In the early 70’s his KSPO owner and friend Del Bertholf sold the 1,000 watt day-timer to participate in co-ownership of 50,000 watt KGA and Pete went along with him. Clear channel KGA boomed country music from Alaska to southern California and was a huge success. “We promoted every country act of the day”, Pete recalls, “George and Merle and Hank Snow...David Houston and Jimmy Dean and Kitty and Johnny, along with Jack Roberts in Seattle and Marlin Payne in Billings, we brought in all the stars. It was a wonderful time”.  Working alongside Paul Proctor, Johnny “O” Ogel and Big John Trimble, they dominated the Spokane country music market.  In 1978 he was asked by owner Bob Swartz and station manager Monte Muse Dyer to format and bring on stream Spokane’s first country FM station, KZUN, in the Spokane Valley. 
 
During his time in the States, Pete was able to air much of Canada top country music talent of the day to his American listeners, many of whom were really only familiar with Montana Slim (Wilf Carter) and Hank Snow.  Regularly played on Pete’s shows were Dick Damron, R. Harlan Smith and Chris Neilson, Hal Lone Pine, Hank Smith, The Rhythm Pals, Tommy Hunter, yodeler Rod Erickson and many other Canadian artists to great acceptance.  Almost all of this Canadian music he brought with him or picked up on visits home to Alberta.  “It was good country music….it deserved being heard." 
 
His sons graduated in 1978 and 1979 and he was on his way to a family reunion in Westlock, Alberta when he tuned in to 790 CFCW.  After listening to now Canadian Hall of Honor member, Bev Munro, he knew he had to try to join this great station.
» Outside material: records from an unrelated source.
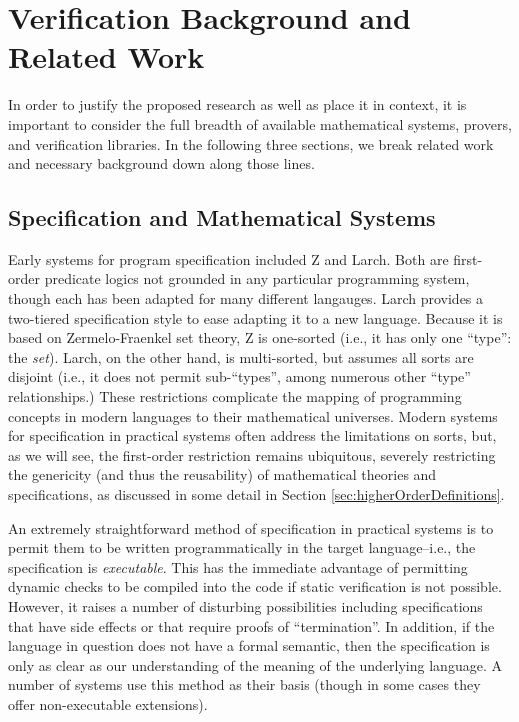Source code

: \section{Verification Background and Related Work}\label{sec:background}

In order to justify the proposed research as well as place it in context, it is important to consider the full breadth of available mathematical systems, provers, and verification libraries.  In the following three sections, we break related work and necessary background down along those lines.

\subsection{Specification and Mathematical Systems}\label{sec:overviewSpec}
Early systems for program specification included Z\cite{dillerZ} and Larch\cite{guttagLarch}.  Both are first-order predicate logics not grounded in any particular programming system, though each has been adapted for many different langauges.  Larch provides a two-tiered specification style to ease adapting it to a new language.  Because it is based on Zermelo-Fraenkel set theory, Z is one-sorted (i.e., it has only one ``type'': the \emph{set}).  Larch, on the other hand, is multi-sorted, but assumes all sorts are disjoint (i.e., it does not permit sub-``types'', among numerous other ``type'' relationships.)  These restrictions complicate the mapping of programming concepts in modern languages to their mathematical universes.  Modern systems for specification in practical systems often address the limitations on sorts, but, as we will see, the first-order restriction remains ubiquitous, severely restricting the genericity (and thus the reusability) of mathematical theories and specifications, as discussed in some detail in Section \ref{sec:higherOrderDefinitions}.

An extremely straightforward method of specification in practical systems is to permit them to be written programmatically in the target language--i.e., the specification is \emph{executable}.  This has the immediate advantage of permitting dynamic checks to be compiled into the code if static verification is not possible.  However, it raises a number of disturbing possibilities including specifications that have side effects or that require proofs of ``termination''.  In addition, if the language in question does not have a formal semantic, then the specification is only as clear as our understanding of the meaning of the underlying language.  A number of systems use this method as their basis (though in some cases they offer non-executable extensions).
Through the agency of Bev Munro, Pete came home in 1980 to CFCW.  Under Munro’s tutelage, he worked any shift asked and in 1994, was asked if he would be interested in producing a two-hour Sunday morning Country Classic Show.  Overwhelming response expanded the show to three hours shortly afterwards (Sunday mornings from 9 til noon) and with its outstanding ratings, it is now being considered for syndication.  All this is in addition to his regular radio show which has been the top rated mid-day show (major-market, Alberta) for many years. 
 
 
 
 
 
 
 
 
 
The CFCW family, early 1980's 
 
Back Row, left to right:  Hank Secord, Bob, Dale Smith, Bruce "the Moose" Makokis, Harold Moland, Bev Munro and Curly Gurlock. 
 
Seated in front: George McKay, R.J. Tompkins, Pete, Roy, Lanny Lee Hagen 
 
When Pete first arrived back in Alberta, he met friend and musician Brent Smith and together they formed the duo “Fireweed.”  From 1980 to 1985, they performed throughout central Alberta and eventually recorded two, self-written tunes, one of which was one of the first music videos on the new “CMT.”  As the new millennium came in, George Myren and a number of other traditionalists formed the Canadian Country Music Legends, dedicated to keeping the traditional sound alive and available and, as had happened once before in Pete’s life, they came looking for an emcee that could provide a little comedy. His love of classic country music earned him an invitation to the Alberta Legends concerts in 2002.  Once word got out that he had several decades of band tours and music writing, publishing and singing under his belt, it quickly turned into an invitation to perform.  With the encouragement of his band mates, he took on his first, full fledged CD titled “Stories” in 2004, recording new versions of the songs previously recorded in Bakersfield, the Buddy Cagle cut and the Fireweed single releases of the 80’s to great acceptance wherever the Legends played.  The second CD in 2006, largely co-written with Twylene Hicks, his wife and partner, was titled “Home Is You.” It received great reviews from Country Music News, and the title track and others received heavy airplay across Europe on the Comstock label and is still one their most requested songs. As he looks forward to the future, another album of traditional music “The Old Country Hall,” a remembrance of where he was first exposed to this music, is about to be released.   
 
Travel with his musical family keeps him thinking young. It is thanks in large part to them that his boyhood musical heroes still are just that…heroes. Between radio and a busy concert schedule, Pete continues to promote and perform his favorite music, traditional country.  In the fall of 2010, he was awarded the ‘Alberta Men of Country Music Lifetime Achievement Award’for his years of contribution to the industry and was nominated for the Country Radio Broadcaster Hall of Fame.  Now in his 55th year of broadcasting, Pete still approaches every day with a rare passion for radio, country music and his listeners.  When asked why he hasn’t yet considered retirement, he replies “Retire from what?  This is what I do.”